私たち一般社団法人福岡デンマーク協会のホームページにアクセスして頂きありがとうございます。
私は当法人の理事長の長阿彌幹生(ちょうあみみきお)です。
日常の暮らしや活動の中でデンマーク的視点からみた自分なりの気づきや感想などをご紹介し、皆様の暮らしや仕事に何かの参考にして頂ければと思っています。デンマークとは関係の無いようなエッセイもあるやもしれませんが、それも幸福という普遍的なテーマとして繋がっているものですので、拙文ですがお付き合いください。感想等頂ければ幸いです。また、私どものイベント等でもこのエッセイを種にして、お話が出来ることを楽しみにしています。

福岡デンマーク協会 理事長 長阿彌幹生


理事長エッセイ(21)

政治の羅針盤としての「幸福」 (2)

経済が豊かになっても幸福度が下がる 

 2011年、アラブ社会を揺るがす大事件が起こりました。
 ジャスミン革命により、23年間続いたチュニジアの政権が崩壊。

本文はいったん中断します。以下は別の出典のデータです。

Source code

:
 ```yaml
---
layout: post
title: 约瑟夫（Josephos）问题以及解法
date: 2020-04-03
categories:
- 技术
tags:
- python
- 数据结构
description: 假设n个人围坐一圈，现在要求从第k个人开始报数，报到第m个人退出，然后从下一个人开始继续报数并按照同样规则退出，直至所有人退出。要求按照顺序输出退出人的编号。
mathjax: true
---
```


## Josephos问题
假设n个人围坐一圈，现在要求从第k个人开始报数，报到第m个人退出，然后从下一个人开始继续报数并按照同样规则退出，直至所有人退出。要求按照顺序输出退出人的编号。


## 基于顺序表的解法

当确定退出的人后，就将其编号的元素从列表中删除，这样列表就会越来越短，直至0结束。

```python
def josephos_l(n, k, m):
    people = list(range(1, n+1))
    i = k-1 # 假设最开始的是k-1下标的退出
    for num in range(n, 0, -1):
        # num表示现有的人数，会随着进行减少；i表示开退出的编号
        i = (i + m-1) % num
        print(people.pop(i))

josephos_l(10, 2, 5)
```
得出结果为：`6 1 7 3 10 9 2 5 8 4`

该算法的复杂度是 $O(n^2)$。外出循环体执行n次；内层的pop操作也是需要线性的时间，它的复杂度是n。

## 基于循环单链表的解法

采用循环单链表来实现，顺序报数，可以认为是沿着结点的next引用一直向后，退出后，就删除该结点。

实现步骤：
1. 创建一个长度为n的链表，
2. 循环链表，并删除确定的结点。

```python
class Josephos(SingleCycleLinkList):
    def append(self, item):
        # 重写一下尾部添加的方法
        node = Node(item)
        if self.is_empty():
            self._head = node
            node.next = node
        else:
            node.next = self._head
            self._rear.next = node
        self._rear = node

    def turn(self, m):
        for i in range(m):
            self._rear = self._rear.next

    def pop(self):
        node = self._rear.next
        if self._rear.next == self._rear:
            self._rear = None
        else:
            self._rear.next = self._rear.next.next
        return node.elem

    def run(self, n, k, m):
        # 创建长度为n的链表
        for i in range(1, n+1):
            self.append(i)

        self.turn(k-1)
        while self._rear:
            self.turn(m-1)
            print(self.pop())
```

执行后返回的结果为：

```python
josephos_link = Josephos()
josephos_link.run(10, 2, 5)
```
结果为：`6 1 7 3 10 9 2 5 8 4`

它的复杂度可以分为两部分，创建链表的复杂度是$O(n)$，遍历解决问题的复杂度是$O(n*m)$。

エジプト、リビア、バーレーン、ヨルダン、シリアといった国に抗議やデモが拡がりました。このアラブの春以前の経済状況をみても、動乱の兆しは見られないでしょう。
 エジプトは2005年から2010年までの間に一人当たりのGDPが33%増加しました。チュニジアもそうなので国民は満足していただろうと推測できます。しかし、国民幸福度に目を向けると、この期間に劇的に下がっていることがわかります。人生に非常に満足している人たちの割合はエジプトもチュニジアを約50%も減少しました。国民が経済的に豊かになっても、不満は増しているのです。

何を測るかが行動を左右する 

 幸福度調査への重要性が増してきていますが、この調査が誤用・悪用される可能性を私たちは看過してはなりません。政府は調査結果について誤った情報を与えたり、自分たちの望み通りに幸福度調査の結果を操作したりする可能性があります。
 例えば、主観的幸福度についての質問を検討する際、その国の社会や生活で順風満帆な分野についての項目を質問に加えるように操作することで、回答者の満足度が高くなりかねません。また、逆に住民が注目を浴びたいあまり、アンケートの生活満足度で、わざと低い点数をつける危険もあります。

心の問題に苦しむ現代人

 デンマーク国家保健委員会によると、デンマークの全成人の5%がうつ病を患っています。また不安やその他の精神の問題で苦しんでいる人も7%未満ほどいます。
 一方、2013年の世界幸福度調査によると、世界では4億人がうつ病に苦しんでいて、不安に苦しんでいる人も3億人近くいます。これらの数字は地球人口のそれぞれ6%と4%に相当します。
 デンマークでは、長期病気療養の50%及び、早期退職の48%がメンタルヘルスの問題を理由にしています。30歳未満の青少年の早期退職の80%が精神の不調を理由にしています。
 世界保健機構(WHO)は、「個人の潜在能力を活かせ、日常の課題に取り組め、生産的に働け、コミュニティに貢献できるような幸福な状態」とメンタルヘルスを定義しています。

社会共通の課題解決に触れる

 私たちが市民としてコミュニティに寄与する方法の一つがボランティア活動です。幸せな人は他の人のためになることやボランティアをよくする傾向があるようです。将来の幸福に焦点を当てることで、ボランティア部門の強化や社会共通の課題解決に繋がるでしょう。
 ボランティア活動は政界からも注目されています。今でも既にデンマークGDPの約10%に相当する1350億クローネ(※2兆5000億円)の価値を創造しているボランティアの力を、どうしたら最大限に活かせるかが思案されるのは驚くことではありません。

ビジネス界の最新テーマ「幸せ」 

 「Excelシートや、SWOT分析、リスク管理のことは全て忘れよう ー ビジネススクールの最新テーマは“幸せ”だ」と、2013年のフィナンシャル・タイムズ紙にそんな文字が踊りました。ビジネススクールやビジネス界が幸福に関心を持つようになってきている背景には、幸福な従業員がより生産的で離職率が低い傾向にあることが幸福研究により分かってきたからです。
 実際、幸福な従業員の在職期間は、幸福度の低い従業員の2倍です。同時に幸福な従業員は健康で、そのことからも病欠日数も少なくてすみます。不満のない従業員は一緒に働きやすく、仕事の質も高まります。これらすべてによって、職場の競争力は上がり、最終的に利益も増します。ハーバード・ビジネススクールの研究では、幸せな日々を送っている従業員は、新しいアイデアを思いつきやすい傾向にあることを明らかにしました。